I got that letter about a month after I got the letter from my health insurance company that my info had been stolen.
So it’s pretty much over for me and any quaint notions of “privacy” I may have had :)
Humboldtblue
@Mandalay: Yeah, the rare case indeed.
catclub
@Kay: I have not, yet, but will, freeze my credit accounts with the credit rating agencies.
http://krebsonsecurity.com/2015/06/how-i-learned-to-stop-worrying-and-embrace-the-security-freeze/
Another Holocene Human
@Germy Shoemangler: All for those tasty, tasty testicle pears.
Another Holocene Human
@Zandar: Why would “their” PC have God-user-level access anyway?
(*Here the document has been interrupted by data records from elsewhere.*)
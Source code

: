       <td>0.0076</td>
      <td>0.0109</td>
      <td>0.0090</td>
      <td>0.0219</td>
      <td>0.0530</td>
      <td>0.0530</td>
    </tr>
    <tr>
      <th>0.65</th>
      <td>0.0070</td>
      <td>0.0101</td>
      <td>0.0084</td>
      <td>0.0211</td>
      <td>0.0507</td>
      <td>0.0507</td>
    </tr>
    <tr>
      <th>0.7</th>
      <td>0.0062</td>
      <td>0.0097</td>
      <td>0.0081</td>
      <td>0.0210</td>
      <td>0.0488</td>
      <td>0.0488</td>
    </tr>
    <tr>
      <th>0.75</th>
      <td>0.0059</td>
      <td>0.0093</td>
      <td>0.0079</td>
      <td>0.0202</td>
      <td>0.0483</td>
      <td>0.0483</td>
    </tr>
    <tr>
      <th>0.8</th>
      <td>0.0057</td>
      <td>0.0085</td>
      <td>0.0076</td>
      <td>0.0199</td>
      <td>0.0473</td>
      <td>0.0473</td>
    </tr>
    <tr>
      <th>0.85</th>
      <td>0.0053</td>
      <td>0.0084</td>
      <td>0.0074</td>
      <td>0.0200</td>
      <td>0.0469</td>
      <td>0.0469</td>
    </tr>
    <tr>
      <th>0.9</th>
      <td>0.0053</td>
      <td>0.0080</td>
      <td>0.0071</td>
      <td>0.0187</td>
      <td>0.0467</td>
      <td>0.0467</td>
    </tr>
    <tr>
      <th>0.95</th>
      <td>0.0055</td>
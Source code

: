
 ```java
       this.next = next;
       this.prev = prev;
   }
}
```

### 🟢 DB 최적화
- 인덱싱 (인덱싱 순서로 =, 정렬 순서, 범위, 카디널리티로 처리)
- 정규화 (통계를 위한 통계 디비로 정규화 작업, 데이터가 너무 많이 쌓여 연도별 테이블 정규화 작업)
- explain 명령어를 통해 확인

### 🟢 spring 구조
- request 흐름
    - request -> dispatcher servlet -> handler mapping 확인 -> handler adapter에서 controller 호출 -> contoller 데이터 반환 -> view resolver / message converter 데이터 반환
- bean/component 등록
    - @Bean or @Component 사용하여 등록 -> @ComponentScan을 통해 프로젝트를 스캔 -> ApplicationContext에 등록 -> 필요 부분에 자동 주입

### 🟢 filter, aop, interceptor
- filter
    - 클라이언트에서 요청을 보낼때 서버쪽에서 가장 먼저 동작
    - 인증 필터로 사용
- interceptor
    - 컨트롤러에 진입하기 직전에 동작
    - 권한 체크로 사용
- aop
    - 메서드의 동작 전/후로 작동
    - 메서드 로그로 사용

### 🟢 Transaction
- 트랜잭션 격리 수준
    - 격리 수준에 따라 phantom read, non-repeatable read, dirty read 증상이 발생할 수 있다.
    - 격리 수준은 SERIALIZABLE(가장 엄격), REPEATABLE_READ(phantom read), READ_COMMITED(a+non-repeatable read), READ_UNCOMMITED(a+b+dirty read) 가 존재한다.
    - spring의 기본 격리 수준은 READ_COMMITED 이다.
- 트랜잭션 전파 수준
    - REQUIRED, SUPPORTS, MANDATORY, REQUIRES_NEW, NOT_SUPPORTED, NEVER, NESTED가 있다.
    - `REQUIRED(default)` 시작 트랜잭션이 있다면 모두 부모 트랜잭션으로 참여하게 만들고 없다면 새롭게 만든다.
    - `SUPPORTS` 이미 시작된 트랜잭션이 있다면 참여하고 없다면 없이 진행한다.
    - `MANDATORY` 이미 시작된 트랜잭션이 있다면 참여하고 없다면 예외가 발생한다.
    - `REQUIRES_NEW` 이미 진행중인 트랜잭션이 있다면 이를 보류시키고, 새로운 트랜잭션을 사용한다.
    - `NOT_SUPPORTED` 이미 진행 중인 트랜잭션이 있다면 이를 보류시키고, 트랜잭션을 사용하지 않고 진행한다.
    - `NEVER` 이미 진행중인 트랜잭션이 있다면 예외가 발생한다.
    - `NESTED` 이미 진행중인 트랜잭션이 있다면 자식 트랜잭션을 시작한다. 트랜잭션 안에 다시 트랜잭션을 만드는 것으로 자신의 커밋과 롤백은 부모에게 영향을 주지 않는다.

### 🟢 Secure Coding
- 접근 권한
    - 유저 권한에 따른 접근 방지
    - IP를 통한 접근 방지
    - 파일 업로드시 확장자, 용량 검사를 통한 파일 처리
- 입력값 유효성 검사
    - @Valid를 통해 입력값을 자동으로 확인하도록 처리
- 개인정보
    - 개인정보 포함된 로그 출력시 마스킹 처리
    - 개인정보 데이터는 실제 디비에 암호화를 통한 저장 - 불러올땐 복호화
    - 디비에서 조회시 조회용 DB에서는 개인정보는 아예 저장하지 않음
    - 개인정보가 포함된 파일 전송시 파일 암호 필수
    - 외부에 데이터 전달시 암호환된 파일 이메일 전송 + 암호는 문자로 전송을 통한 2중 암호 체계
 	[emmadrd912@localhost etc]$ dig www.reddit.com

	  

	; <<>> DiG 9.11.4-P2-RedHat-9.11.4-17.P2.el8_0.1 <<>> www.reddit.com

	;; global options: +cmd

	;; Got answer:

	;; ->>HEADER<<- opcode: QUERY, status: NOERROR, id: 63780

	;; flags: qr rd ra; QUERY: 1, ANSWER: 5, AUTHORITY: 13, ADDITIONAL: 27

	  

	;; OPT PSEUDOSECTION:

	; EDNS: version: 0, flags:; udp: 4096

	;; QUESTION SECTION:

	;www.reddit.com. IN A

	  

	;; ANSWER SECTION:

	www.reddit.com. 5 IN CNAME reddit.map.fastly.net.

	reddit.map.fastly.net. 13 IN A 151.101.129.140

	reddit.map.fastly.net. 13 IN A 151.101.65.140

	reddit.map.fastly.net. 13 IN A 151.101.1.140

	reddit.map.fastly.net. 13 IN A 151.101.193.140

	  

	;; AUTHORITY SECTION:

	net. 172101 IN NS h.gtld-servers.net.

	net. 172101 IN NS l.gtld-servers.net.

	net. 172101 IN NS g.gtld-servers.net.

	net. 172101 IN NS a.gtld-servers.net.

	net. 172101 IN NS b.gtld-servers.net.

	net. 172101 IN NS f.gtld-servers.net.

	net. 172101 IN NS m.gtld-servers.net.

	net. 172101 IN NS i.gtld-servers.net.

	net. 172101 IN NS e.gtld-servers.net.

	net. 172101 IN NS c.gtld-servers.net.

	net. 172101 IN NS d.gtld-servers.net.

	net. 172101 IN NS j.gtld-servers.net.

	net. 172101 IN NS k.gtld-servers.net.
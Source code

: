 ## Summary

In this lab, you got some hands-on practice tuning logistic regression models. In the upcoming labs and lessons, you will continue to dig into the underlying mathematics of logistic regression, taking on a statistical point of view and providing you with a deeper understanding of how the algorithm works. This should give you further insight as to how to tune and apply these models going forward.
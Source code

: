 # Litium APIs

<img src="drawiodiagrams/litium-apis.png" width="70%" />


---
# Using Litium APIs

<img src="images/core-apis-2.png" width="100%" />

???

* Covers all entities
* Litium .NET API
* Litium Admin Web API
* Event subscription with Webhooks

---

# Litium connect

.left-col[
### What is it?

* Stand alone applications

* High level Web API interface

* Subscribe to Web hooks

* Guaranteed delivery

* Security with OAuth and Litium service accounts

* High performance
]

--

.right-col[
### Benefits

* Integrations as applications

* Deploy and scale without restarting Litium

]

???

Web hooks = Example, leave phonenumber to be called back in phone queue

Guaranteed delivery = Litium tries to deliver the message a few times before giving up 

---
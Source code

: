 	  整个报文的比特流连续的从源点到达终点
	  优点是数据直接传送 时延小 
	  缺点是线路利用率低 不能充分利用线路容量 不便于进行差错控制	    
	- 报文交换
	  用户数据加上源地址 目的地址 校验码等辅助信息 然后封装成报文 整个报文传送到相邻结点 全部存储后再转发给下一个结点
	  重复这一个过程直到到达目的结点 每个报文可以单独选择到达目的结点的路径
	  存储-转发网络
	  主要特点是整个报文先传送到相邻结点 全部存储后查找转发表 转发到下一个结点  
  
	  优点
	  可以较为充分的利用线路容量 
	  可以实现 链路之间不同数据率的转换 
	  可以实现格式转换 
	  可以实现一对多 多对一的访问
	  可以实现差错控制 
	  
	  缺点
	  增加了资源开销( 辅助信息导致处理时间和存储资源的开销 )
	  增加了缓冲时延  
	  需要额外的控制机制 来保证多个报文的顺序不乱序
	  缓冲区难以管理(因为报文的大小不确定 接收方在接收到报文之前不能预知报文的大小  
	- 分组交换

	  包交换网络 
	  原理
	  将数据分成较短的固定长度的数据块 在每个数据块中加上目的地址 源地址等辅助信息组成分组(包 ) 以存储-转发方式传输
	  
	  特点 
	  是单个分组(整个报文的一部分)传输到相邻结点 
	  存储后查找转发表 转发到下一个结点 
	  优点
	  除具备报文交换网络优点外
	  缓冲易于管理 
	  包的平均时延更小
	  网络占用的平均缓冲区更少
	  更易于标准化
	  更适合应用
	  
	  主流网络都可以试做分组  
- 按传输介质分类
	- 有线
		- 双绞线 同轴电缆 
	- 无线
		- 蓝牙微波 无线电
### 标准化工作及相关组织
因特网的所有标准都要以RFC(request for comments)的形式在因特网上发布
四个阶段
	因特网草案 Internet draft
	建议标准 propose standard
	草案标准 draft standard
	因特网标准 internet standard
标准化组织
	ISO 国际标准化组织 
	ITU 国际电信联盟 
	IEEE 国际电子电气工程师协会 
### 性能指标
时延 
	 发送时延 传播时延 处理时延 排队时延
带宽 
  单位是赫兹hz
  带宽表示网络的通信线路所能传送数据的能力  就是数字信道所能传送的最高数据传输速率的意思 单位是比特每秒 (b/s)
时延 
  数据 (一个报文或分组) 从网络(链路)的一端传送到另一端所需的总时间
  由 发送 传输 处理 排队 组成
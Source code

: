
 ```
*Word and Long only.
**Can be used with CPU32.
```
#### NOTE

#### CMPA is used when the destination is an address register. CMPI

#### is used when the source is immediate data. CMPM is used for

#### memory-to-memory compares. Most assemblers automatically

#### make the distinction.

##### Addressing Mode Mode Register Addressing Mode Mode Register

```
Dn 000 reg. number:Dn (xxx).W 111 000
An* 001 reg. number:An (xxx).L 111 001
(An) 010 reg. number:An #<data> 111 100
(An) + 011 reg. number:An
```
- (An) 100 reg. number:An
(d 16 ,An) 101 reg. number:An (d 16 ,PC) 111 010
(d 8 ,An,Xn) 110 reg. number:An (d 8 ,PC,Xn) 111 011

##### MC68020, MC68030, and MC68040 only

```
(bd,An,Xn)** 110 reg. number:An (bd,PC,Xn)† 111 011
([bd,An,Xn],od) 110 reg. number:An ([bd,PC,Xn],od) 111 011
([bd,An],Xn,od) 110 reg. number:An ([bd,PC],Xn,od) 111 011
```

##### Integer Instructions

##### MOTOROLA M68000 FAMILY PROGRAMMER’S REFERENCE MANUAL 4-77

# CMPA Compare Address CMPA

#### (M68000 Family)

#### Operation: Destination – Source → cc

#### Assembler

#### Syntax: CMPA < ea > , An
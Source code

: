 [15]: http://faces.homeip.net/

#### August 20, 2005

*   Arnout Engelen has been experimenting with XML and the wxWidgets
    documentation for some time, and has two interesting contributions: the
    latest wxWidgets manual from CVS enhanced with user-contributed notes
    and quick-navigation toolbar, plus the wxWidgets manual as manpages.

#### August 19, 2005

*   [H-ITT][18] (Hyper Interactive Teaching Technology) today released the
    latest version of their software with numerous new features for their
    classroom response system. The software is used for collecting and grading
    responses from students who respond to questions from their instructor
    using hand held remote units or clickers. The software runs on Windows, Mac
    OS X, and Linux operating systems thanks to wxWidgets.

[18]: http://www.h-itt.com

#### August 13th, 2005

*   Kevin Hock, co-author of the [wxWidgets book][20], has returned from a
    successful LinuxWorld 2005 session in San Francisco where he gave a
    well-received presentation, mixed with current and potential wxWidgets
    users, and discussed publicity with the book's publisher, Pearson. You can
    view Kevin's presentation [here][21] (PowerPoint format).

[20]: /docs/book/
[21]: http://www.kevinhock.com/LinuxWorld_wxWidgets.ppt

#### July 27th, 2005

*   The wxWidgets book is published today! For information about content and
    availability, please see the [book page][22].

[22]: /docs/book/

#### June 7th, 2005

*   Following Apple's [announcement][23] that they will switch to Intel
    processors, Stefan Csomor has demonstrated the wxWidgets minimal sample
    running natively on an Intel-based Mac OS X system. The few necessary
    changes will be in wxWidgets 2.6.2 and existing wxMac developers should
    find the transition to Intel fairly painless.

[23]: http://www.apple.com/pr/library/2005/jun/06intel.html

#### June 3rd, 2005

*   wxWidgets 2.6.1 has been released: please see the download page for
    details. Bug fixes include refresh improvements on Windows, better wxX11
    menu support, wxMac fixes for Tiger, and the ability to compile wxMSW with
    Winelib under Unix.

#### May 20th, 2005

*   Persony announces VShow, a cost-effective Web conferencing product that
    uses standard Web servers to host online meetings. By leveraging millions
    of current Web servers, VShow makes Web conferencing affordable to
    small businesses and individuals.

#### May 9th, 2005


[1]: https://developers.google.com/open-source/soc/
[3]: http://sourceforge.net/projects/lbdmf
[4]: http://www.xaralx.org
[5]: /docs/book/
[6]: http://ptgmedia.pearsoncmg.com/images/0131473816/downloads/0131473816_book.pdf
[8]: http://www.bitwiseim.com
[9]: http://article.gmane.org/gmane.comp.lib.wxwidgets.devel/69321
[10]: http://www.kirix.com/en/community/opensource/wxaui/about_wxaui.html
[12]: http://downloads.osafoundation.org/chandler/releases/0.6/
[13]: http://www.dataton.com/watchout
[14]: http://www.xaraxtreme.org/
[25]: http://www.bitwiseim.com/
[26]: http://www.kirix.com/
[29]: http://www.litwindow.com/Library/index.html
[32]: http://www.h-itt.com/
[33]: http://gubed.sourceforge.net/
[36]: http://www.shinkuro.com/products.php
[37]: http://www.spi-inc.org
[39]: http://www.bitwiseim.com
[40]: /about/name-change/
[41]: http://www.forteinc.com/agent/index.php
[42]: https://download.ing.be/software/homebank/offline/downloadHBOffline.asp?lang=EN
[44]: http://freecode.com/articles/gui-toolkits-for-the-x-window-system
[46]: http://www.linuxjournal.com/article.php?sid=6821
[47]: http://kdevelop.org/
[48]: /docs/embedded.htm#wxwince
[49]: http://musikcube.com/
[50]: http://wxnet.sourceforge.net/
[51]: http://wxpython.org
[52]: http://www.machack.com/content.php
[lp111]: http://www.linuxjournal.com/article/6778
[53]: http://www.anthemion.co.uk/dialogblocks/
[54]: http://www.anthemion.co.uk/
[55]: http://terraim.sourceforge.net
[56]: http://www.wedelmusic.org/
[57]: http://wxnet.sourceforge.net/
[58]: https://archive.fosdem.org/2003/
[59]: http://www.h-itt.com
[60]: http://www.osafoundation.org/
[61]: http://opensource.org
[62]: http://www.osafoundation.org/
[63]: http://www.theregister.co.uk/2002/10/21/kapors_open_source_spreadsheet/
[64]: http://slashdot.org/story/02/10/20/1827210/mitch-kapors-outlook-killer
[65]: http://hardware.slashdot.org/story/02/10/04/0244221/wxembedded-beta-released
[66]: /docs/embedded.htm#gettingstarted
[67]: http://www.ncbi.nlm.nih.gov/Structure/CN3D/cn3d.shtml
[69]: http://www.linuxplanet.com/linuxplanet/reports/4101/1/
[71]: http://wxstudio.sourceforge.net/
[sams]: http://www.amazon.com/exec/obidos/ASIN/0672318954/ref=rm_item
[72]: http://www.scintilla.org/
Shouldn’t they be doled out only what they need to know from The Server?
Kay
@catclub:
Really? I haven’t done anything yet. I read the letter and put it aside. I have to re-read because I’m not sure if it was “has” been revealed or “could have been” revealed. I’m bad with this stuff because I’m not shocked. I just assume huge systems can (will) fail. One of my sons actually works in this field, he does payment processing systems on a large scale so he’s Mr. Security but honestly it makes my eyes glaze over. I’m looking at him and nodding but nothing is getting in.
Poopyman
@Kay:
I wouldn’t worry too much about that one. The Chinese are looking for folks with high-level clearances. Of course, they could file 21 million credit card applications at once, in your and everyone else’s name/SSN.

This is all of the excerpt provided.